What the task requires
Write the lines out again, from the top of the material to the line containing "This book aims", pictures excluded.
• • •
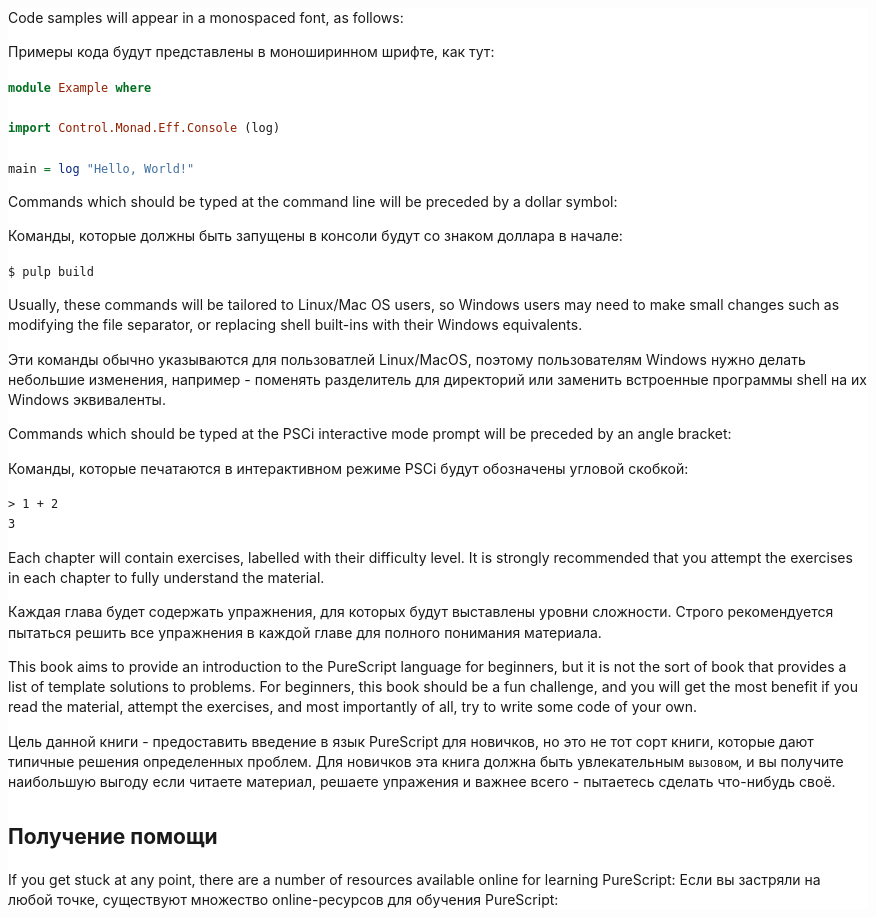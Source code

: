 Code samples will appear in a monospaced font, as follows:

Примеры кода будут представлены в моноширинном шрифте, как тут:

```haskell
module Example where

import Control.Monad.Eff.Console (log)

main = log "Hello, World!"
```

Commands which should be typed at the command line will be preceded by a dollar symbol:

Команды, которые должны быть запущены в консоли будут со знаком доллара в начале:

```text
$ pulp build
```

Usually, these commands will be tailored to Linux/Mac OS users, so Windows users may need to make small changes such as modifying the file separator, or replacing shell built-ins with their Windows equivalents.

Эти команды обычно указываются для пользоватлей Linux/MacOS, поэтому пользователям Windows нужно делать небольшие изменения, например - поменять разделитель для директорий или заменить встроенные программы shell на их Windows эквиваленты.

Commands which should be typed at the PSCi interactive mode prompt will be preceded by an angle bracket:

Команды, которые печатаются в интерактивном режиме PSCi будут обозначены угловой скобкой:

```text
> 1 + 2
3
```

Each chapter will contain exercises, labelled with their difficulty level. It is strongly recommended that you attempt the exercises in each chapter to fully understand the material.

Каждая глава будет содержать упражнения, для которых будут выставлены уровни сложности. Строго рекомендуется пытаться решить все упражнения в каждой главе для полного понимания материала.

This book aims to provide an introduction to the PureScript language for beginners, but it is not the sort of book that provides a list of template solutions to problems. For beginners, this book should be a fun challenge, and you will get the most benefit if you read the material, attempt the exercises, and most importantly of all, try to write some code of your own.

Цель данной книги - предоставить введение в язык PureScript для новичков, но это не тот сорт книги, которые дают типичные решения определенных проблем. Для новичков эта книга должна быть увлекательным `вызовом`, и вы получите наибольшую выгоду если читаете материал, решаете упражения и важнее всего - пытаетесь сделать что-нибудь своё. 

## Получение помощи

If you get stuck at any point, there are a number of resources available online for learning PureScript:
Если вы застряли на любой точке, существуют множество online-ресурсов для обучения PureScript:
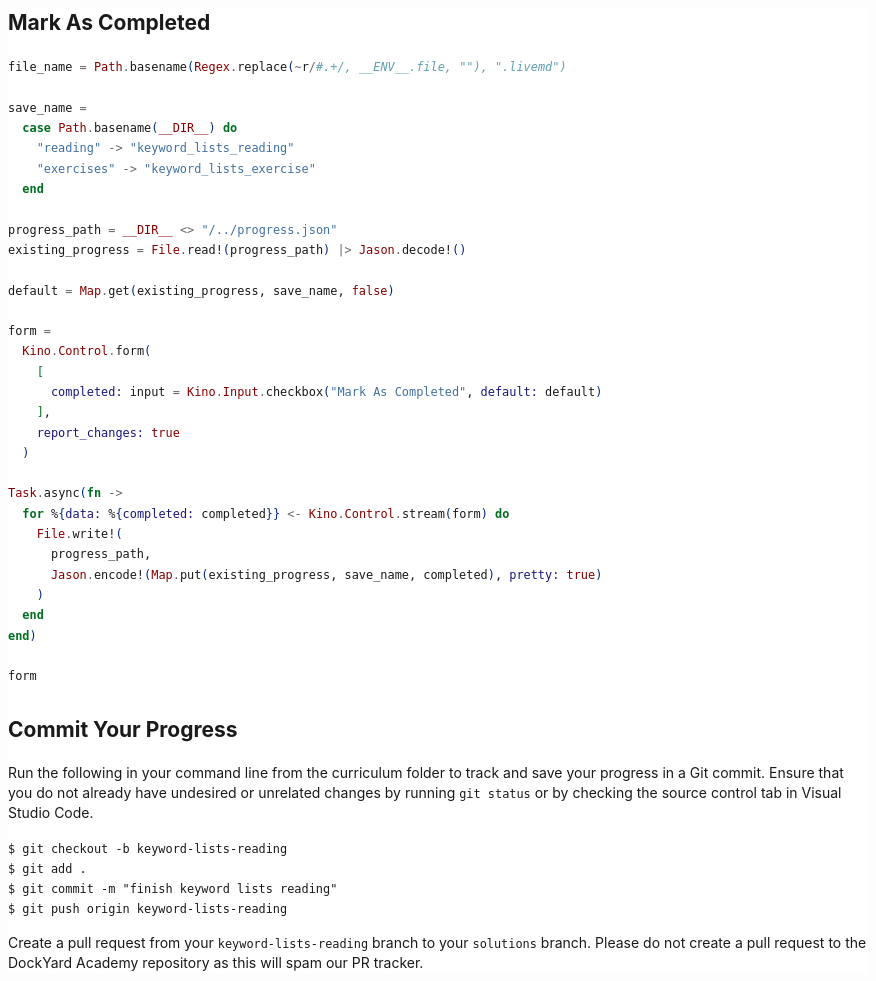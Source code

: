 ## Mark As Completed



```elixir
file_name = Path.basename(Regex.replace(~r/#.+/, __ENV__.file, ""), ".livemd")

save_name =
  case Path.basename(__DIR__) do
    "reading" -> "keyword_lists_reading"
    "exercises" -> "keyword_lists_exercise"
  end

progress_path = __DIR__ <> "/../progress.json"
existing_progress = File.read!(progress_path) |> Jason.decode!()

default = Map.get(existing_progress, save_name, false)

form =
  Kino.Control.form(
    [
      completed: input = Kino.Input.checkbox("Mark As Completed", default: default)
    ],
    report_changes: true
  )

Task.async(fn ->
  for %{data: %{completed: completed}} <- Kino.Control.stream(form) do
    File.write!(
      progress_path,
      Jason.encode!(Map.put(existing_progress, save_name, completed), pretty: true)
    )
  end
end)

form
```

## Commit Your Progress

Run the following in your command line from the curriculum folder to track and save your progress in a Git commit.
Ensure that you do not already have undesired or unrelated changes by running `git status` or by checking the source control tab in Visual Studio Code.

```
$ git checkout -b keyword-lists-reading
$ git add .
$ git commit -m "finish keyword lists reading"
$ git push origin keyword-lists-reading
```

Create a pull request from your `keyword-lists-reading` branch to your `solutions` branch.
Please do not create a pull request to the DockYard Academy repository as this will spam our PR tracker.
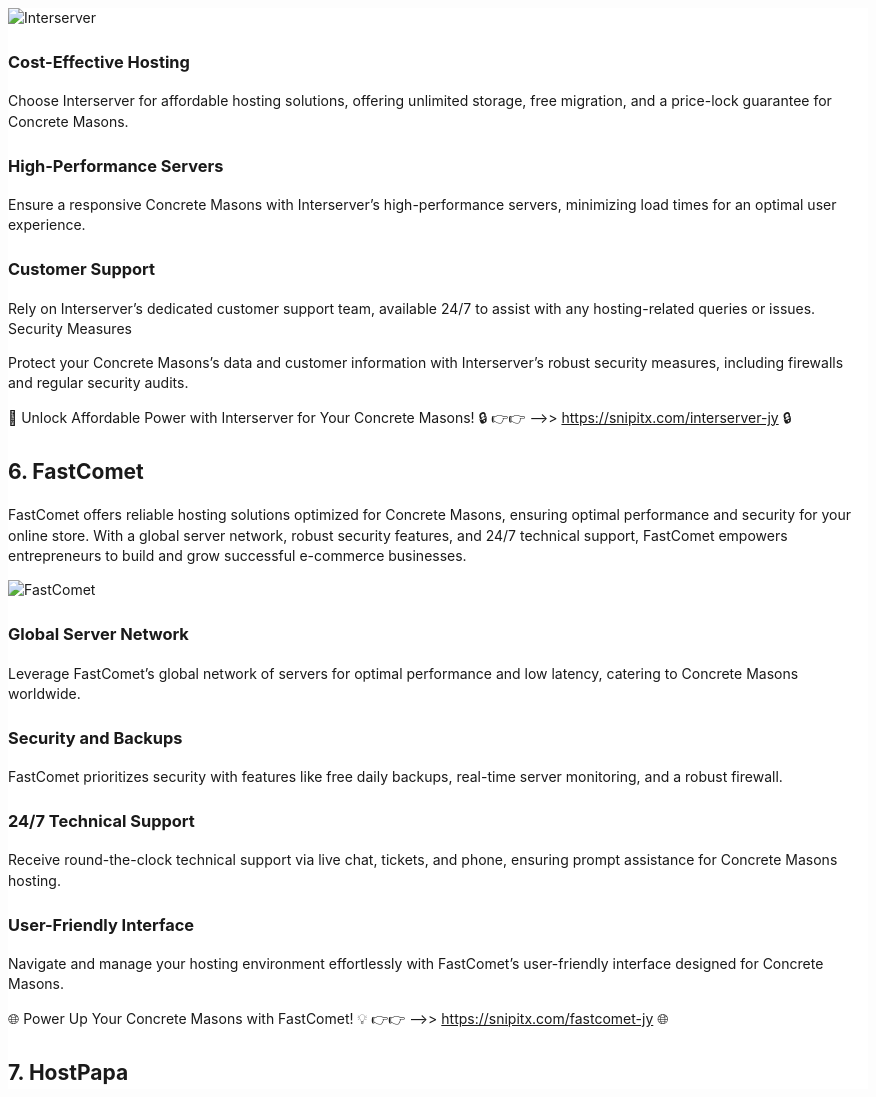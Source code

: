 ![Interserver](https://i.imgur.com/OM5dOEW.jpeg "Interserver Hosting")

### Cost-Effective Hosting
Choose Interserver for affordable hosting solutions, offering unlimited storage, free migration, and a price-lock guarantee for Concrete Masons.

### High-Performance Servers
Ensure a responsive Concrete Masons with Interserver’s high-performance servers, minimizing load times for an optimal user experience.

### Customer Support
Rely on Interserver’s dedicated customer support team, available 24/7 to assist with any hosting-related queries or issues.
Security Measures

Protect your Concrete Masons’s data and customer information with Interserver’s robust security measures, including firewalls and regular security audits.

💸 Unlock Affordable Power with Interserver for Your Concrete Masons! 🔒
👉👉 -->> https://snipitx.com/interserver-jy 🔒

## 6. FastComet

FastComet offers reliable hosting solutions optimized for Concrete Masons, ensuring optimal performance and security for your online store. With a global server network, robust security features, and 24/7 technical support, FastComet empowers entrepreneurs to build and grow successful e-commerce businesses.

![FastComet](https://i.imgur.com/7qgXuWp.png "FastComet Hosting")

### Global Server Network
Leverage FastComet’s global network of servers for optimal performance and low latency, catering to Concrete Masons worldwide.

### Security and Backups
FastComet prioritizes security with features like free daily backups, real-time server monitoring, and a robust firewall.

### 24/7 Technical Support
Receive round-the-clock technical support via live chat, tickets, and phone, ensuring prompt assistance for Concrete Masons hosting.

### User-Friendly Interface
Navigate and manage your hosting environment effortlessly with FastComet’s user-friendly interface designed for Concrete Masons.

🌐 Power Up Your Concrete Masons with FastComet! 💡
👉👉 -->> https://snipitx.com/fastcomet-jy 🌐

## 7. HostPapa
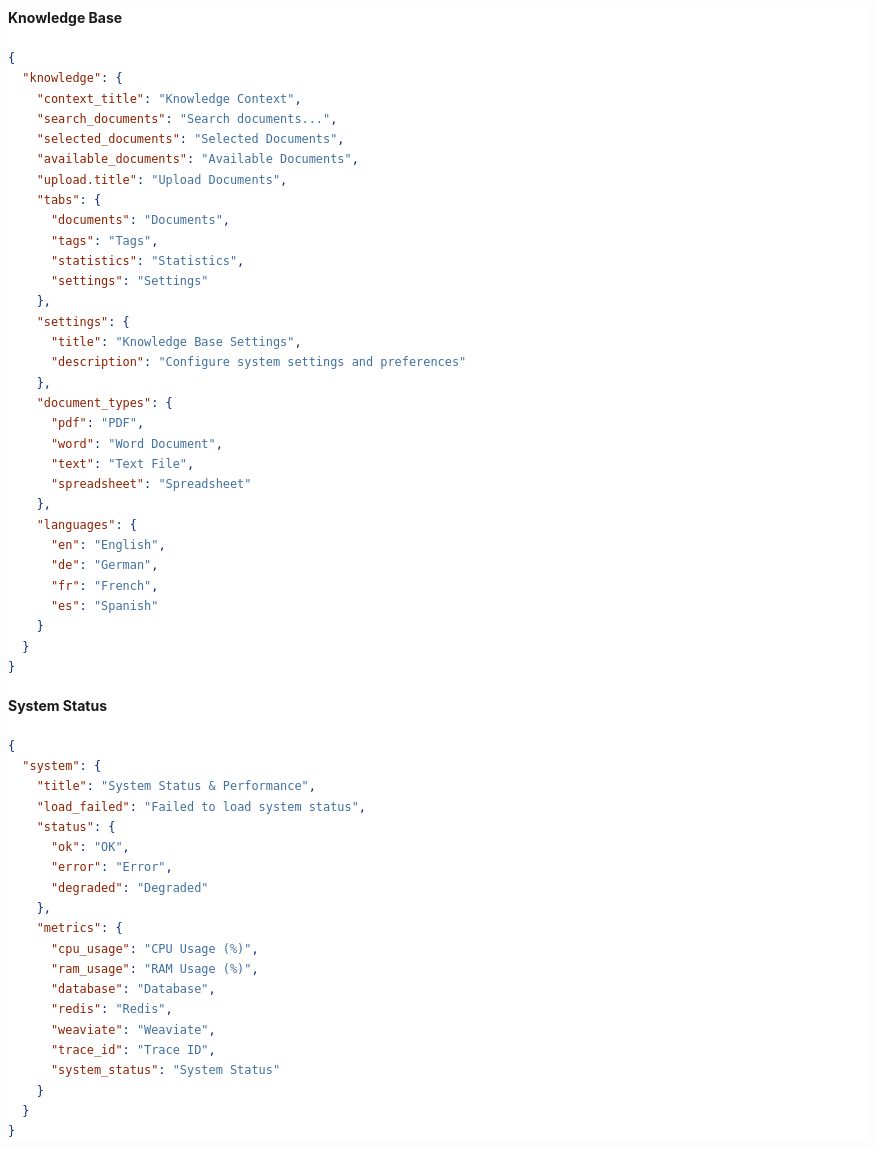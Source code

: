 #### Knowledge Base
```json
{
  "knowledge": {
    "context_title": "Knowledge Context",
    "search_documents": "Search documents...",
    "selected_documents": "Selected Documents",
    "available_documents": "Available Documents",
    "upload.title": "Upload Documents",
    "tabs": {
      "documents": "Documents",
      "tags": "Tags",
      "statistics": "Statistics",
      "settings": "Settings"
    },
    "settings": {
      "title": "Knowledge Base Settings",
      "description": "Configure system settings and preferences"
    },
    "document_types": {
      "pdf": "PDF",
      "word": "Word Document",
      "text": "Text File",
      "spreadsheet": "Spreadsheet"
    },
    "languages": {
      "en": "English",
      "de": "German",
      "fr": "French",
      "es": "Spanish"
    }
  }
}
```

#### System Status
```json
{
  "system": {
    "title": "System Status & Performance",
    "load_failed": "Failed to load system status",
    "status": {
      "ok": "OK",
      "error": "Error",
      "degraded": "Degraded"
    },
    "metrics": {
      "cpu_usage": "CPU Usage (%)",
      "ram_usage": "RAM Usage (%)",
      "database": "Database",
      "redis": "Redis",
      "weaviate": "Weaviate",
      "trace_id": "Trace ID",
      "system_status": "System Status"
    }
  }
}
```
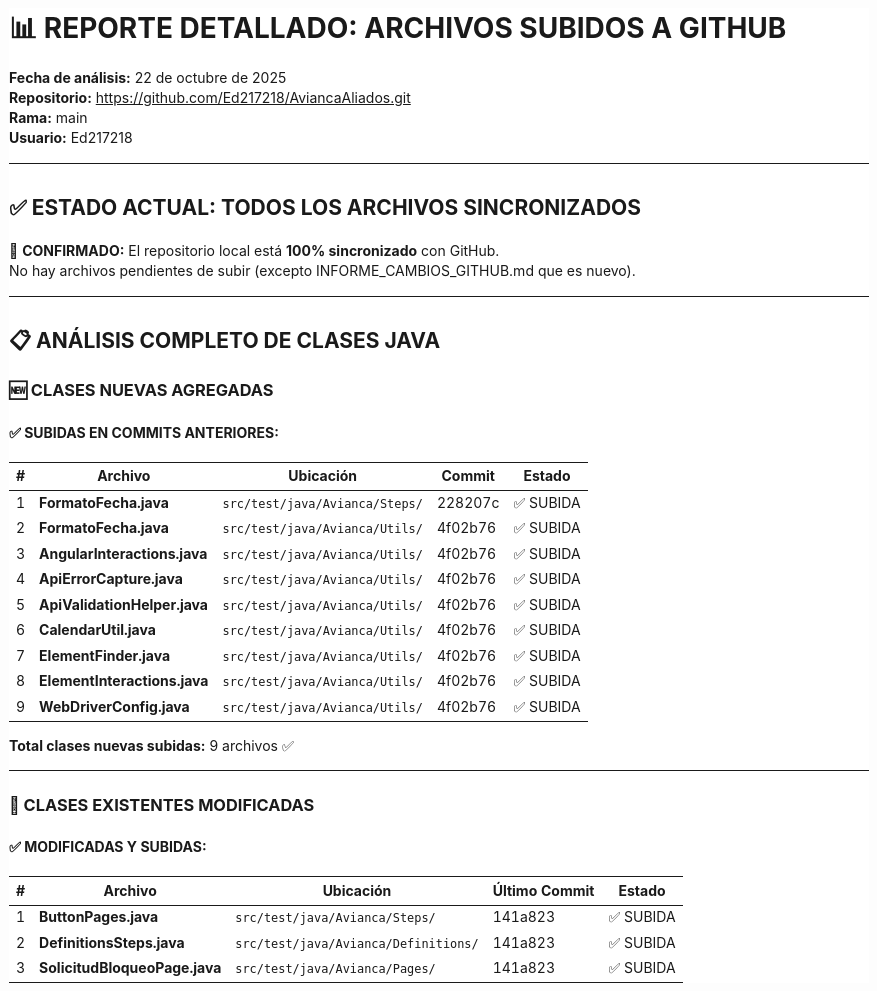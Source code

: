 # 📊 REPORTE DETALLADO: ARCHIVOS SUBIDOS A GITHUB

**Fecha de análisis:** 22 de octubre de 2025  
**Repositorio:** https://github.com/Ed217218/AviancaAliados.git  
**Rama:** main  
**Usuario:** Ed217218

---

## ✅ ESTADO ACTUAL: TODOS LOS ARCHIVOS SINCRONIZADOS

🎉 **CONFIRMADO:** El repositorio local está **100% sincronizado** con GitHub.  
No hay archivos pendientes de subir (excepto INFORME_CAMBIOS_GITHUB.md que es nuevo).

---

## 📋 ANÁLISIS COMPLETO DE CLASES JAVA

### 🆕 CLASES NUEVAS AGREGADAS

#### ✅ SUBIDAS EN COMMITS ANTERIORES:

| # | Archivo | Ubicación | Commit | Estado |
|---|---------|-----------|--------|--------|
| 1 | **FormatoFecha.java** | `src/test/java/Avianca/Steps/` | 228207c | ✅ SUBIDA |
| 2 | **FormatoFecha.java** | `src/test/java/Avianca/Utils/` | 4f02b76 | ✅ SUBIDA |
| 3 | **AngularInteractions.java** | `src/test/java/Avianca/Utils/` | 4f02b76 | ✅ SUBIDA |
| 4 | **ApiErrorCapture.java** | `src/test/java/Avianca/Utils/` | 4f02b76 | ✅ SUBIDA |
| 5 | **ApiValidationHelper.java** | `src/test/java/Avianca/Utils/` | 4f02b76 | ✅ SUBIDA |
| 6 | **CalendarUtil.java** | `src/test/java/Avianca/Utils/` | 4f02b76 | ✅ SUBIDA |
| 7 | **ElementFinder.java** | `src/test/java/Avianca/Utils/` | 4f02b76 | ✅ SUBIDA |
| 8 | **ElementInteractions.java** | `src/test/java/Avianca/Utils/` | 4f02b76 | ✅ SUBIDA |
| 9 | **WebDriverConfig.java** | `src/test/java/Avianca/Utils/` | 4f02b76 | ✅ SUBIDA |

**Total clases nuevas subidas:** 9 archivos ✅

---

### 🔄 CLASES EXISTENTES MODIFICADAS

#### ✅ MODIFICADAS Y SUBIDAS:

| # | Archivo | Ubicación | Último Commit | Estado |
|---|---------|-----------|---------------|--------|
| 1 | **ButtonPages.java** | `src/test/java/Avianca/Steps/` | 141a823 | ✅ SUBIDA |
| 2 | **DefinitionsSteps.java** | `src/test/java/Avianca/Definitions/` | 141a823 | ✅ SUBIDA |
| 3 | **SolicitudBloqueoPage.java** | `src/test/java/Avianca/Pages/` | 141a823 | ✅ SUBIDA |
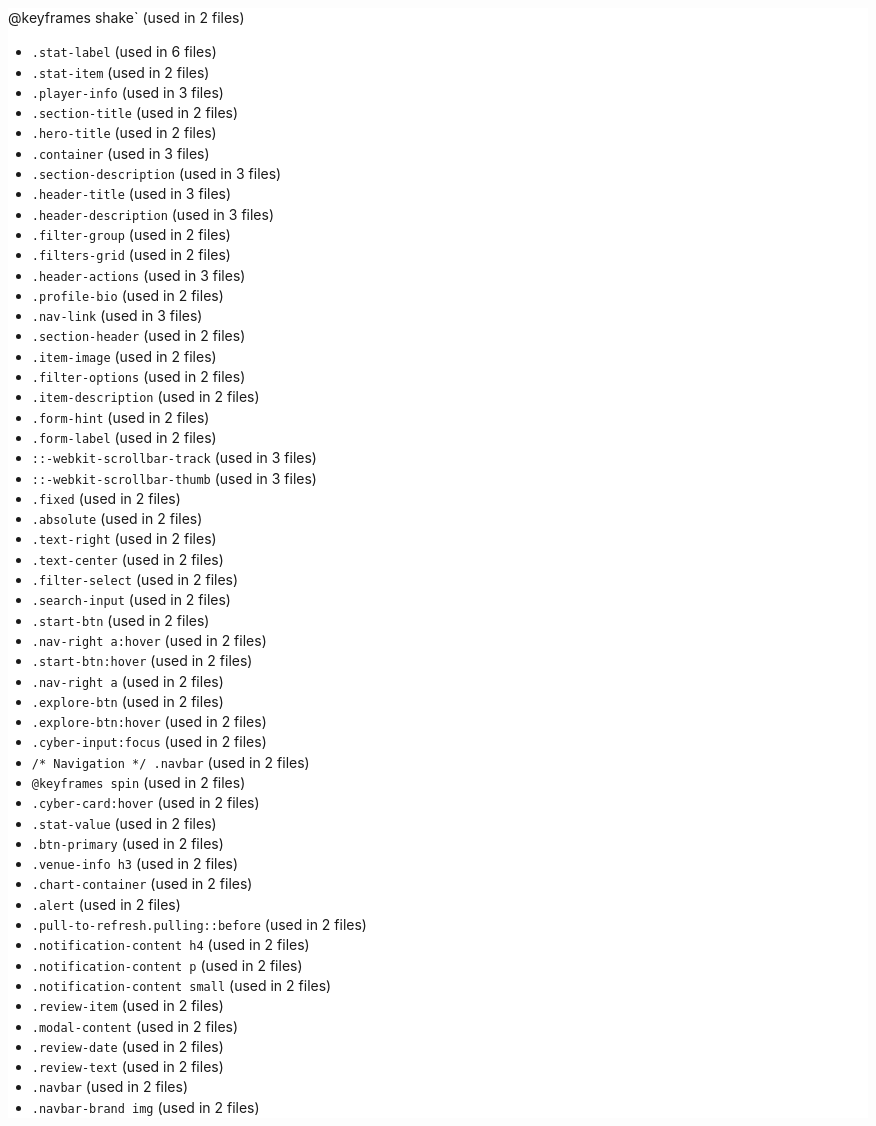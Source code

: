 @keyframes shake` (used in 2 files)

- `.stat-label` (used in 6 files)
- `.stat-item` (used in 2 files)
- `.player-info` (used in 3 files)
- `.section-title` (used in 2 files)
- `.hero-title` (used in 2 files)
- `.container` (used in 3 files)
- `.section-description` (used in 3 files)
- `.header-title` (used in 3 files)
- `.header-description` (used in 3 files)
- `.filter-group` (used in 2 files)
- `.filters-grid` (used in 2 files)
- `.header-actions` (used in 3 files)
- `.profile-bio` (used in 2 files)
- `.nav-link` (used in 3 files)
- `.section-header` (used in 2 files)
- `.item-image` (used in 2 files)
- `.filter-options` (used in 2 files)
- `.item-description` (used in 2 files)
- `.form-hint` (used in 2 files)
- `.form-label` (used in 2 files)
- `::-webkit-scrollbar-track` (used in 3 files)
- `::-webkit-scrollbar-thumb` (used in 3 files)
- `.fixed` (used in 2 files)
- `.absolute` (used in 2 files)
- `.text-right` (used in 2 files)
- `.text-center` (used in 2 files)
- `.filter-select` (used in 2 files)
- `.search-input` (used in 2 files)
- `.start-btn` (used in 2 files)
- `.nav-right a:hover` (used in 2 files)
- `.start-btn:hover` (used in 2 files)
- `.nav-right a` (used in 2 files)
- `.explore-btn` (used in 2 files)
- `.explore-btn:hover` (used in 2 files)
- `.cyber-input:focus` (used in 2 files)
- `/* Navigation */
.navbar` (used in 2 files)
- `@keyframes spin` (used in 2 files)
- `.cyber-card:hover` (used in 2 files)
- `.stat-value` (used in 2 files)
- `.btn-primary` (used in 2 files)
- `.venue-info h3` (used in 2 files)
- `.chart-container` (used in 2 files)
- `.alert` (used in 2 files)
- `.pull-to-refresh.pulling::before` (used in 2 files)
- `.notification-content h4` (used in 2 files)
- `.notification-content p` (used in 2 files)
- `.notification-content small` (used in 2 files)
- `.review-item` (used in 2 files)
- `.modal-content` (used in 2 files)
- `.review-date` (used in 2 files)
- `.review-text` (used in 2 files)
- `.navbar` (used in 2 files)
- `.navbar-brand img` (used in 2 files)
• • •
Worked solution
Source code

: Code samples will appear in a monospaced font, as follows:

Примеры кода будут представлены в моноширинном шрифте, как тут:

```haskell
module Example where

import Control.Monad.Eff.Console (log)

main = log "Hello, World!"
```

Commands which should be typed at the command line will be preceded by a dollar symbol:

Команды, которые должны быть запущены в консоли будут со знаком доллара в начале:

```text
$ pulp build
```

Usually, these commands will be tailored to Linux/Mac OS users, so Windows users may need to make small changes such as modifying the file separator, or replacing shell built-ins with their Windows equivalents.

Эти команды обычно указываются для пользоватлей Linux/MacOS, поэтому пользователям Windows нужно делать небольшие изменения, например - поменять разделитель для директорий или заменить встроенные программы shell на их Windows эквиваленты.

Commands which should be typed at the PSCi interactive mode prompt will be preceded by an angle bracket:

Команды, которые печатаются в интерактивном режиме PSCi будут обозначены угловой скобкой:

```text
> 1 + 2
3
```

Each chapter will contain exercises, labelled with their difficulty level. It is strongly recommended that you attempt the exercises in each chapter to fully understand the material.

Каждая глава будет содержать упражнения, для которых будут выставлены уровни сложности. Строго рекомендуется пытаться решить все упражнения в каждой главе для полного понимания материала.

This book aims to provide an introduction to the PureScript language for beginners, but it is not the sort of book that provides a list of template solutions to problems. For beginners, this book should be a fun challenge, and you will get the most benefit if you read the material, attempt the exercises, and most importantly of all, try to write some code of your own.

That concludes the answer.